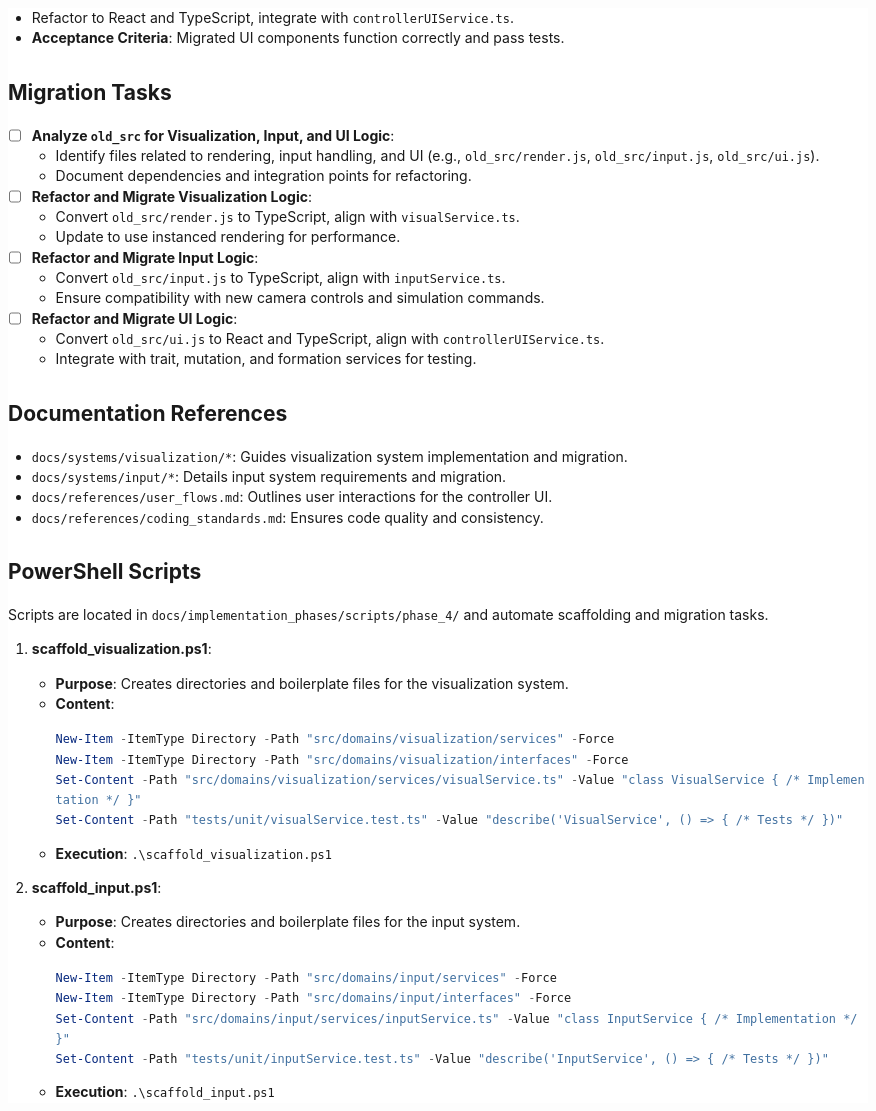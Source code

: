   - Refactor to React and TypeScript, integrate with `controllerUIService.ts`.
  - **Acceptance Criteria**: Migrated UI components function correctly and pass tests.

## Migration Tasks
- [ ] **Analyze `old_src` for Visualization, Input, and UI Logic**:
  - Identify files related to rendering, input handling, and UI (e.g., `old_src/render.js`, `old_src/input.js`, `old_src/ui.js`).
  - Document dependencies and integration points for refactoring.
- [ ] **Refactor and Migrate Visualization Logic**:
  - Convert `old_src/render.js` to TypeScript, align with `visualService.ts`.
  - Update to use instanced rendering for performance.
- [ ] **Refactor and Migrate Input Logic**:
  - Convert `old_src/input.js` to TypeScript, align with `inputService.ts`.
  - Ensure compatibility with new camera controls and simulation commands.
- [ ] **Refactor and Migrate UI Logic**:
  - Convert `old_src/ui.js` to React and TypeScript, align with `controllerUIService.ts`.
  - Integrate with trait, mutation, and formation services for testing.

## Documentation References
- `docs/systems/visualization/*`: Guides visualization system implementation and migration.
- `docs/systems/input/*`: Details input system requirements and migration.
- `docs/references/user_flows.md`: Outlines user interactions for the controller UI.
- `docs/references/coding_standards.md`: Ensures code quality and consistency.

## PowerShell Scripts
Scripts are located in `docs/implementation_phases/scripts/phase_4/` and automate scaffolding and migration tasks.

1. **scaffold_visualization.ps1**:
   - **Purpose**: Creates directories and boilerplate files for the visualization system.
   - **Content**:
     ```powershell
     New-Item -ItemType Directory -Path "src/domains/visualization/services" -Force
     New-Item -ItemType Directory -Path "src/domains/visualization/interfaces" -Force
     Set-Content -Path "src/domains/visualization/services/visualService.ts" -Value "class VisualService { /* Implementation */ }"
     Set-Content -Path "tests/unit/visualService.test.ts" -Value "describe('VisualService', () => { /* Tests */ })"
     ```
   - **Execution**: `.\scaffold_visualization.ps1`

2. **scaffold_input.ps1**:
   - **Purpose**: Creates directories and boilerplate files for the input system.
   - **Content**:
     ```powershell
     New-Item -ItemType Directory -Path "src/domains/input/services" -Force
     New-Item -ItemType Directory -Path "src/domains/input/interfaces" -Force
     Set-Content -Path "src/domains/input/services/inputService.ts" -Value "class InputService { /* Implementation */ }"
     Set-Content -Path "tests/unit/inputService.test.ts" -Value "describe('InputService', () => { /* Tests */ })"
     ```
   - **Execution**: `.\scaffold_input.ps1`
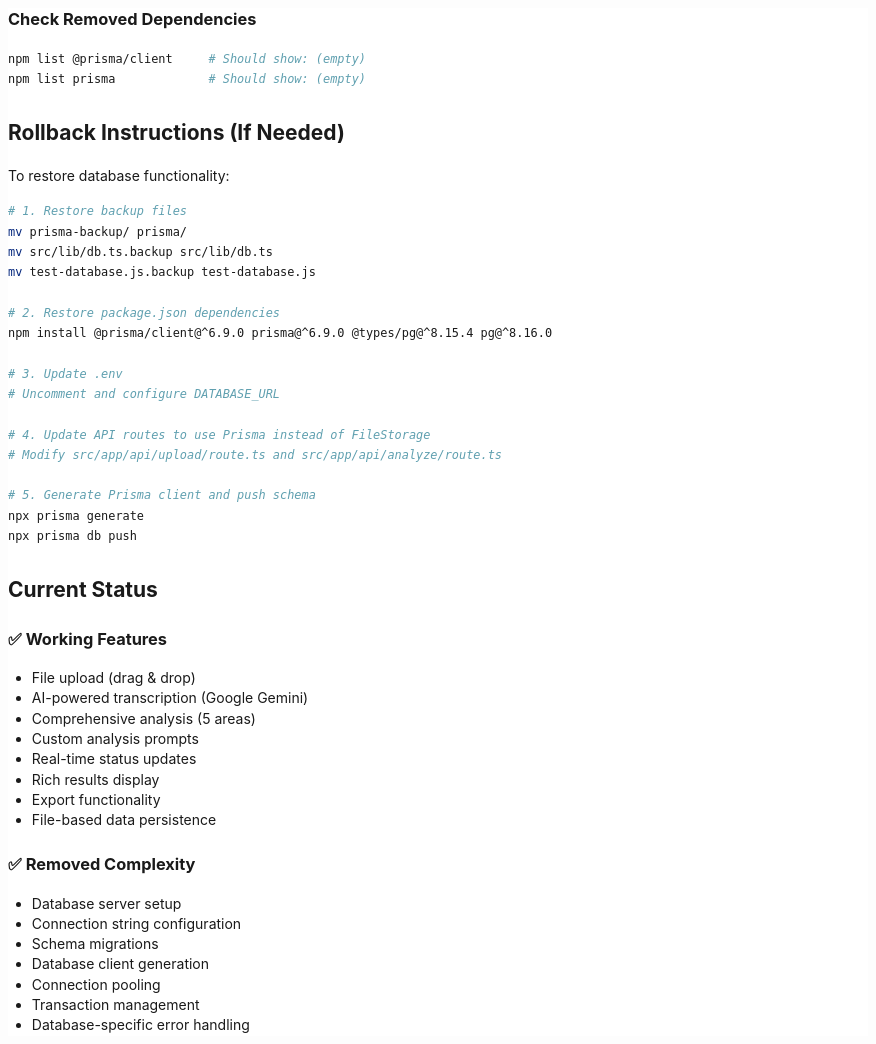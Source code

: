 ### Check Removed Dependencies
```bash
npm list @prisma/client     # Should show: (empty)
npm list prisma             # Should show: (empty)
```

## Rollback Instructions (If Needed)

To restore database functionality:

```bash
# 1. Restore backup files
mv prisma-backup/ prisma/
mv src/lib/db.ts.backup src/lib/db.ts
mv test-database.js.backup test-database.js

# 2. Restore package.json dependencies
npm install @prisma/client@^6.9.0 prisma@^6.9.0 @types/pg@^8.15.4 pg@^8.16.0

# 3. Update .env
# Uncomment and configure DATABASE_URL

# 4. Update API routes to use Prisma instead of FileStorage
# Modify src/app/api/upload/route.ts and src/app/api/analyze/route.ts

# 5. Generate Prisma client and push schema
npx prisma generate
npx prisma db push
```

## Current Status

### ✅ Working Features
- File upload (drag & drop)
- AI-powered transcription (Google Gemini)
- Comprehensive analysis (5 areas)
- Custom analysis prompts
- Real-time status updates
- Rich results display
- Export functionality
- File-based data persistence

### ✅ Removed Complexity
- Database server setup
- Connection string configuration
- Schema migrations
- Database client generation
- Connection pooling
- Transaction management
- Database-specific error handling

_ _ _ _ _

**WORK INSTRUCTION**
Search the entries above for the word "class" and count the lines that hold it. Reply with only that number.

**RESULT OF THE TASK**
2